= Goal of the exercise =
Find the line with "发表于 2021-12-18 16:26". Transcribe it and each later line of the data exactly, up to and including the last.

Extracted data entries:
BEGIN
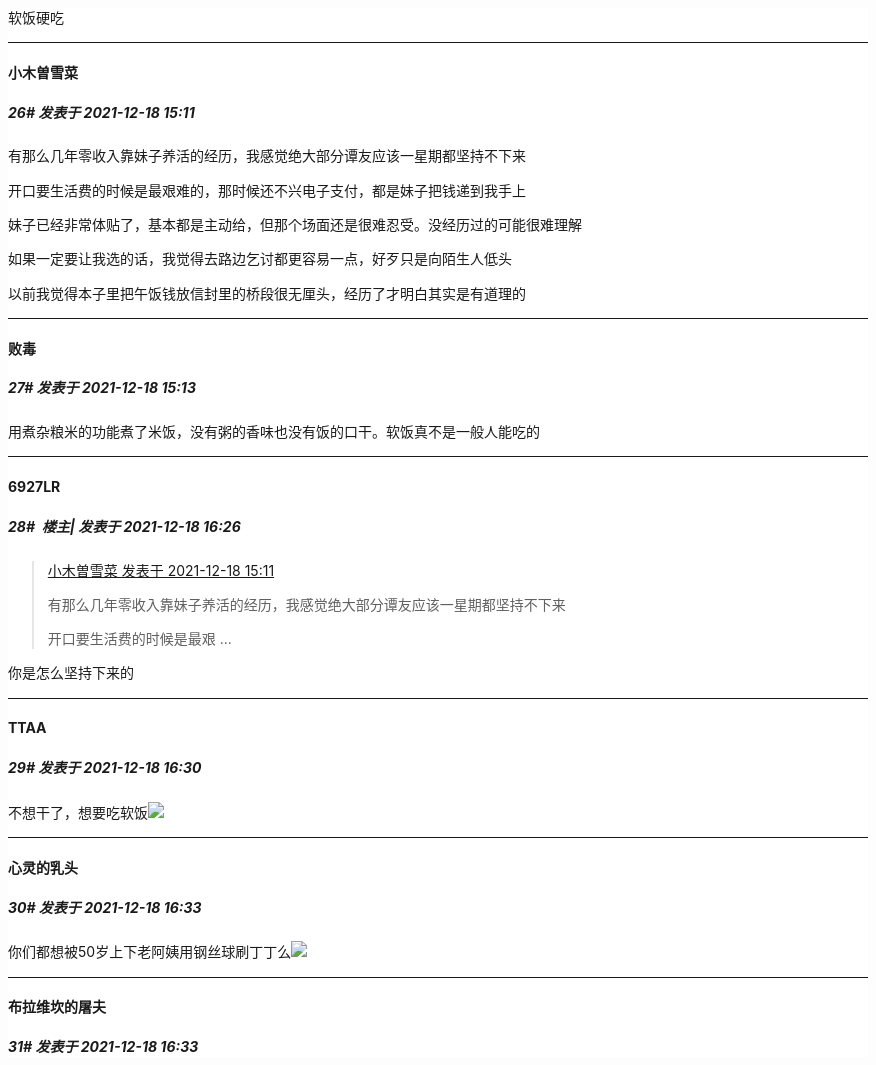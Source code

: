 软饭硬吃

*****

####  小木曽雪菜  
##### 26#       发表于 2021-12-18 15:11

有那么几年零收入靠妹子养活的经历，我感觉绝大部分谭友应该一星期都坚持不下来

开口要生活费的时候是最艰难的，那时候还不兴电子支付，都是妹子把钱递到我手上

妹子已经非常体贴了，基本都是主动给，但那个场面还是很难忍受。没经历过的可能很难理解

如果一定要让我选的话，我觉得去路边乞讨都更容易一点，好歹只是向陌生人低头

以前我觉得本子里把午饭钱放信封里的桥段很无厘头，经历了才明白其实是有道理的

*****

####  败毒  
##### 27#       发表于 2021-12-18 15:13

用煮杂粮米的功能煮了米饭，没有粥的香味也没有饭的口干。软饭真不是一般人能吃的

*****

####  6927LR  
##### 28#         楼主| 发表于 2021-12-18 16:26

<blockquote><a href="httphttps://bbs.saraba1st.com/2b/forum.php?mod=redirect&amp;goto=findpost&amp;pid=53987173&amp;ptid=2043197" target="_blank">小木曽雪菜 发表于 2021-12-18 15:11</a>

有那么几年零收入靠妹子养活的经历，我感觉绝大部分谭友应该一星期都坚持不下来

开口要生活费的时候是最艰 ...</blockquote>
你是怎么坚持下来的

*****

####  TTAA  
##### 29#       发表于 2021-12-18 16:30

不想干了，想要吃软饭<img src="https://static.saraba1st.com/image/smiley/face2017/138.png" referrerpolicy="no-referrer">

*****

####  心灵的乳头  
##### 30#       发表于 2021-12-18 16:33

你们都想被50岁上下老阿姨用钢丝球刷丁丁么<img src="https://static.saraba1st.com/image/smiley/face2017/067.png" referrerpolicy="no-referrer">



*****

####  布拉维坎的屠夫  
##### 31#       发表于 2021-12-18 16:33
END
= Exercise response =
##### 28#         楼主| 发表于 2021-12-18 16:26

<blockquote><a href="httphttps://bbs.saraba1st.com/2b/forum.php?mod=redirect&amp;goto=findpost&amp;pid=53987173&amp;ptid=2043197" target="_blank">小木曽雪菜 发表于 2021-12-18 15:11</a>

有那么几年零收入靠妹子养活的经历，我感觉绝大部分谭友应该一星期都坚持不下来

开口要生活费的时候是最艰 ...</blockquote>
你是怎么坚持下来的

*****

####  TTAA  
##### 29#       发表于 2021-12-18 16:30

不想干了，想要吃软饭<img src="https://static.saraba1st.com/image/smiley/face2017/138.png" referrerpolicy="no-referrer">

*****

####  心灵的乳头  
##### 30#       发表于 2021-12-18 16:33

你们都想被50岁上下老阿姨用钢丝球刷丁丁么<img src="https://static.saraba1st.com/image/smiley/face2017/067.png" referrerpolicy="no-referrer">



*****

####  布拉维坎的屠夫  
##### 31#       发表于 2021-12-18 16:33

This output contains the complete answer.